A gente vê-se por aí…

Fui o responsável pela vinda do João José Cardoso para o Aventar. Deambulava em busca de novos autores quando parei no blogue dele, Vi um homem que viu outro que viu o mar. Não hesitei um minuto, ele demorou pouco a aceitar, a partir daí foi o que toda a gente sabe.
O Aventar já era um blogue conhecido antes dele, por causa da brincadeira com o anúncio a pedir apoiantes de José Sócrates no Público, mas com ele nunca mais foi o mesmo – as audiências dispararam, as iniciativas multiplicaram-se, os links e referências externas tornaram-se recorrentes.
Passámos os primeiros meses em lua-de-mel. Todos os dias, trocávamos ideias sobre o futuro do blogue e aguardávamos pela meia-noite para então festejar um novo sucesso, uma nova meta alcançada. Era isto todos os dias. Conhecemo-nos finalmente em Coimbra no «007» – Licença para Comer, naquele que foi um dos mais participados almoços do Aventar.
Tivemos as nossas quezílias. Zangámo-nos, estivemos meses sem falar, certo dia chamei-lhe de tudo. O João José Cardoso tinha um feitio que por vezes chegava a ser insuportável. De tirar a paciência a qualquer um. Mas era muito melhor do que eu. Dizia as coisas, mas passava-lhe rapidamente.
O respeito mútuo, no entanto, nunca desapareceu. Não posso dizer que fosse uma presença diária na minha vida – via-o duas ou três vezes por ano, não mais do que isso – mas sabia que ele estava ali. E que estaria ali sempre que eu precisasse. O contrário também era verdadeiro. Quantas vezes, depois de semanas sem falarmos, vinha ao meu mail desabafar sobre a sua vida privada.

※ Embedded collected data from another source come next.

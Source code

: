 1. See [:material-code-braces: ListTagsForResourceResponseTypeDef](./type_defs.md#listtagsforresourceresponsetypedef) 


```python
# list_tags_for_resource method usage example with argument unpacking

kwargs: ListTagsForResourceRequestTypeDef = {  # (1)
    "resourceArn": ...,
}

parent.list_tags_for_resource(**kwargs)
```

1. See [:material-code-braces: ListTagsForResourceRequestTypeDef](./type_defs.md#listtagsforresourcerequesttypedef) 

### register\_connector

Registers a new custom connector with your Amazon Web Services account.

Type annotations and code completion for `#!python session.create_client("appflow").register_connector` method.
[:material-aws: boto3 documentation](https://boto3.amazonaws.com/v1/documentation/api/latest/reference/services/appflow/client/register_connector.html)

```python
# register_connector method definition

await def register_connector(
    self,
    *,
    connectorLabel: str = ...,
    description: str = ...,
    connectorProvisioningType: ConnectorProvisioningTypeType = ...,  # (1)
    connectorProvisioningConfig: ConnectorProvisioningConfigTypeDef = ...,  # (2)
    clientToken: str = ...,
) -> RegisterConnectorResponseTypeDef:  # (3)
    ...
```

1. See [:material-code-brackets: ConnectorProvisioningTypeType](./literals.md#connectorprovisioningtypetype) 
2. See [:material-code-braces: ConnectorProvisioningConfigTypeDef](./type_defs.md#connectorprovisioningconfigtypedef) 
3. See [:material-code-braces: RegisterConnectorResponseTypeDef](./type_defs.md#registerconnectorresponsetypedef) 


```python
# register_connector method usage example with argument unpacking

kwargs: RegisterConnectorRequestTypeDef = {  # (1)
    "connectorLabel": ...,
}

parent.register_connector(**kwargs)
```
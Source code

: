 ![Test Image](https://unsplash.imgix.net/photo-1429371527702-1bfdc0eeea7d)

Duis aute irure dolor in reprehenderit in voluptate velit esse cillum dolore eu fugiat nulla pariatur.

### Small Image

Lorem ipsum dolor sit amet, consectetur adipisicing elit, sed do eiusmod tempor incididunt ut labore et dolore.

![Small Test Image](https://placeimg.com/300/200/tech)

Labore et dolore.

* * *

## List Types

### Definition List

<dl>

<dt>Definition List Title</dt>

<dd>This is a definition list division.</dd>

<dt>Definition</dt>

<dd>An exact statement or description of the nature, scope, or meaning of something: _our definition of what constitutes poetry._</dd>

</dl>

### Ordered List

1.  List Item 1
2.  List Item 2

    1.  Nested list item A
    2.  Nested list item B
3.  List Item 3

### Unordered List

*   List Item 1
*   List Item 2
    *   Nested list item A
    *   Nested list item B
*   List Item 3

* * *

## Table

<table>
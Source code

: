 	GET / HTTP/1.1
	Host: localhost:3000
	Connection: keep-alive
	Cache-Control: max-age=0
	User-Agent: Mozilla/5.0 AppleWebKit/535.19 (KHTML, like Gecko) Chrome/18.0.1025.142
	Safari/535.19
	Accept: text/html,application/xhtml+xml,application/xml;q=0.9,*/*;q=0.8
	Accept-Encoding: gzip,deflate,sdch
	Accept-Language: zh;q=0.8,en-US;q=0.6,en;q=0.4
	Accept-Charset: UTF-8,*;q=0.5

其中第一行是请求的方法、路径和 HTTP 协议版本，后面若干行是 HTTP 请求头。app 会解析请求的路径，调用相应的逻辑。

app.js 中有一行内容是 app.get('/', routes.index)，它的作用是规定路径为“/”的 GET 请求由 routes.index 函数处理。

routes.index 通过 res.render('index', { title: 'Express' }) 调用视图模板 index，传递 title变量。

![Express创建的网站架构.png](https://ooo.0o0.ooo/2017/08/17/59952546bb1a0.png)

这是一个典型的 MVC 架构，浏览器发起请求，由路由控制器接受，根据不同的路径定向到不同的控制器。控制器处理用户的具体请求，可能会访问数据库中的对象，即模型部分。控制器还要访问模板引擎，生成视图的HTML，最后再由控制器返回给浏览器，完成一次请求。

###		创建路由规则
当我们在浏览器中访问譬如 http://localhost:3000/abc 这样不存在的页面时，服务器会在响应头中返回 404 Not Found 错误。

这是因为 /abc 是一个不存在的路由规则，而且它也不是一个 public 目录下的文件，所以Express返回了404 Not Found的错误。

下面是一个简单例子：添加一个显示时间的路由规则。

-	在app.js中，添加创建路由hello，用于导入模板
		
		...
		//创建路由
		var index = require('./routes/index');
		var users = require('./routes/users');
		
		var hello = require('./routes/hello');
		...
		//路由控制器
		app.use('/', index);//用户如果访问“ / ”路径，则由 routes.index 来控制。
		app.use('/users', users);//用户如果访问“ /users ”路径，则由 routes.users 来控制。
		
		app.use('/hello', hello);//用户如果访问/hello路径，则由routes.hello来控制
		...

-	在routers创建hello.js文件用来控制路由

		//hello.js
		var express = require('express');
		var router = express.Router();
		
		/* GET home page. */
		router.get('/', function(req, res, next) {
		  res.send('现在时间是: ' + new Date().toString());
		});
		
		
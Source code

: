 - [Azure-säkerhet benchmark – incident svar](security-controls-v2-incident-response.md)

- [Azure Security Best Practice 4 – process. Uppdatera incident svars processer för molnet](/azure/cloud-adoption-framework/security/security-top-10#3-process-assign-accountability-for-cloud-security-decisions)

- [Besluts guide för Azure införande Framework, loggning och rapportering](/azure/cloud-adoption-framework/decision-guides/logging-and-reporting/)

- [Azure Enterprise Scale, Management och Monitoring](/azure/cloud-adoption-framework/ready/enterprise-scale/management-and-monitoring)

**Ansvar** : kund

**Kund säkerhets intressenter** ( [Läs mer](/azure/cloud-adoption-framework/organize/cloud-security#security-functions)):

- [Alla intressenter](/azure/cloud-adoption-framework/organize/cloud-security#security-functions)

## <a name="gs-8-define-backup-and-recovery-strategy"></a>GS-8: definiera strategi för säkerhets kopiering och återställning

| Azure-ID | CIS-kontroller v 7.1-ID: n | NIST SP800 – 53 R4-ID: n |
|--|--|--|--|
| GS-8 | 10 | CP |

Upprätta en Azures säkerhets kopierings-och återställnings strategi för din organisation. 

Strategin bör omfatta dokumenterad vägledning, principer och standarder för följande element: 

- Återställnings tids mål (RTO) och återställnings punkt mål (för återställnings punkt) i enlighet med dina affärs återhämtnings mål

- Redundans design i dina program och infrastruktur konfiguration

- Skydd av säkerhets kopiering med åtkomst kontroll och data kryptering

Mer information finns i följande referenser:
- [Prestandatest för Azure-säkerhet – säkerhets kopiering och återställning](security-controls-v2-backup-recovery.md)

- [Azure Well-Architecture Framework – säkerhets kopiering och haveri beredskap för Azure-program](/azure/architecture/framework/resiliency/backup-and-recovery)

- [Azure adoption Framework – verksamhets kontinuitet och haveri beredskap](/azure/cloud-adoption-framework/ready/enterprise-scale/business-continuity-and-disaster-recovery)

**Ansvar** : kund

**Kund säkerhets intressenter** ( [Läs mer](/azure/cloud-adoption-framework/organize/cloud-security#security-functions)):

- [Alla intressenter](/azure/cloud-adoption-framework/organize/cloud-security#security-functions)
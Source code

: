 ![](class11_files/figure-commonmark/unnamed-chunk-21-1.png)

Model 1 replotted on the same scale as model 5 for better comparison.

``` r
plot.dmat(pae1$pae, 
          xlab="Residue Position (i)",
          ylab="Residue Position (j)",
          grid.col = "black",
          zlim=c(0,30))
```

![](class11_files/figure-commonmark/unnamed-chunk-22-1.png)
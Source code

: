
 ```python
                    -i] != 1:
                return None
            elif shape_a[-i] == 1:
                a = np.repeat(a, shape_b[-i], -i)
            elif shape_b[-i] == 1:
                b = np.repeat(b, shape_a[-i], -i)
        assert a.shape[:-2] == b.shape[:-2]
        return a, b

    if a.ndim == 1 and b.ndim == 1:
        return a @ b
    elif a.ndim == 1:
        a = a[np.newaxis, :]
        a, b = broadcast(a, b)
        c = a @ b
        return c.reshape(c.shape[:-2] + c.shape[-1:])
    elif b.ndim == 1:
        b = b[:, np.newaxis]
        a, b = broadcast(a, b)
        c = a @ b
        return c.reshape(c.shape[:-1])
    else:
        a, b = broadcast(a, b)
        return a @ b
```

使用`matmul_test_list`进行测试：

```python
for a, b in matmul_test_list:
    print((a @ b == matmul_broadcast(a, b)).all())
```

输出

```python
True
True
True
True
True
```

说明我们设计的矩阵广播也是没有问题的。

Vi-o pela última vez, sem o saber, no almoço de Primavera do Aventar. Foi no restaurante da tia Orlanda, ali à beira da Cadeia da Relação. Pouco falámos, a não ser, já depois do almoço, numa esplanada em frente à Estação de S. Bento enquanto ele esperava pelo comboio para regressar a Coimbra. Quis levá-lo à Serrana, confeitaria lindíssima na rua do Loureiro, mas estava fechada. Ficou combinado para uma próxima.
O destino não quis que nos voltássemos a encontrar.
Dói muito perder alguém assim. E o que também dói é perceber tarde demais a falta que alguém nos faz.
A gente vê-se por aí, João José Cardoso. Nem eu nem tu acreditamos nisso, mas assim parece que custa menos.